Day laborers in Osaka, Japan. Photo: Tomohiro Ohsumi / Bloomberg via Getty Images

Last week, we reported on the phenomenon of the working homeless — people who have jobs but live in a car, in a shelter, or any place they can. We received a lot of emails in response. Here is an edited sampling.

Dave Oberting, Code4Life: It's very rare to be working full time and be homeless at the same time. That's why governments don't track it very well — because it is thankfully extremely rare. The poverty rate nationally for people who work full time is less than 3%.

But the working homeless, the marginally attached to the workforce, the underemployed, and the part-timers who want full-time work all share the same affliction – a lack of skills. With rare exceptions, your salary is generally commensurate with the amount of value you add to your employer. If you're making minimum wage, that's a signal that you need to upgrade your skills.

Forget college — the future is about the acquisition of higher level skills, by whatever means necessary. A computer programmer is just a modern-day carpenter.

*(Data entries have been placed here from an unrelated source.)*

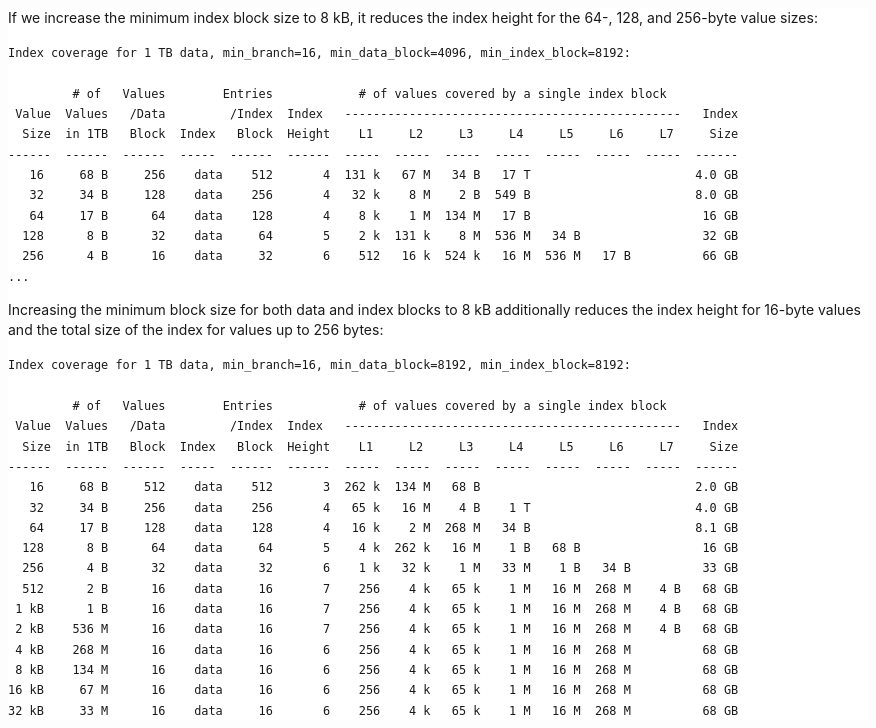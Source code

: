 
If we increase the minimum index block size to 8 kB, it reduces the
index height for the 64-, 128, and 256-byte value sizes:

```
Index coverage for 1 TB data, min_branch=16, min_data_block=4096, min_index_block=8192:

         # of   Values        Entries            # of values covered by a single index block
 Value  Values   /Data         /Index  Index   -----------------------------------------------   Index
  Size  in 1TB   Block  Index   Block  Height    L1     L2     L3     L4     L5     L6     L7     Size
------  ------  ------  -----  ------  ------  -----  -----  -----  -----  -----  -----  -----  ------
   16     68 B     256    data    512       4  131 k   67 M   34 B   17 T                       4.0 GB
   32     34 B     128    data    256       4   32 k    8 M    2 B  549 B                       8.0 GB
   64     17 B      64    data    128       4    8 k    1 M  134 M   17 B                        16 GB
  128      8 B      32    data     64       5    2 k  131 k    8 M  536 M   34 B                 32 GB
  256      4 B      16    data     32       6    512   16 k  524 k   16 M  536 M   17 B          66 GB
...
```

Increasing the minimum block size for both data and index blocks to 8
kB additionally reduces the index height for 16-byte values and the
total size of the index for values up to 256 bytes:

```
Index coverage for 1 TB data, min_branch=16, min_data_block=8192, min_index_block=8192:

         # of   Values        Entries            # of values covered by a single index block
 Value  Values   /Data         /Index  Index   -----------------------------------------------   Index
  Size  in 1TB   Block  Index   Block  Height    L1     L2     L3     L4     L5     L6     L7     Size
------  ------  ------  -----  ------  ------  -----  -----  -----  -----  -----  -----  -----  ------
   16     68 B     512    data    512       3  262 k  134 M   68 B                              2.0 GB
   32     34 B     256    data    256       4   65 k   16 M    4 B    1 T                       4.0 GB
   64     17 B     128    data    128       4   16 k    2 M  268 M   34 B                       8.1 GB
  128      8 B      64    data     64       5    4 k  262 k   16 M    1 B   68 B                 16 GB
  256      4 B      32    data     32       6    1 k   32 k    1 M   33 M    1 B   34 B          33 GB
  512      2 B      16    data     16       7    256    4 k   65 k    1 M   16 M  268 M    4 B   68 GB
 1 kB      1 B      16    data     16       7    256    4 k   65 k    1 M   16 M  268 M    4 B   68 GB
 2 kB    536 M      16    data     16       7    256    4 k   65 k    1 M   16 M  268 M    4 B   68 GB
 4 kB    268 M      16    data     16       6    256    4 k   65 k    1 M   16 M  268 M          68 GB
 8 kB    134 M      16    data     16       6    256    4 k   65 k    1 M   16 M  268 M          68 GB
16 kB     67 M      16    data     16       6    256    4 k   65 k    1 M   16 M  268 M          68 GB
32 kB     33 M      16    data     16       6    256    4 k   65 k    1 M   16 M  268 M          68 GB
```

Zachary Wensink: It would be interesting to look into the barriers that keep the working homeless from moving to an area where they can afford housing, with the same skill set. I live in Sheboygan County, Wis., where the economy is booming and employers are desperate for workers, and I have a hard time figuring out why there are these disparities.

William N. Moore: The working homeless anomaly will continue until the affordable housing supply exceeds affordable housing demand. This is an old problem that housing developers have not addressed. Sleeping in an automobile is an unpleasant experience. I recently saw a gentleman washing his feet in the men's room at a Target Store. I wonder if he was a working homeless person.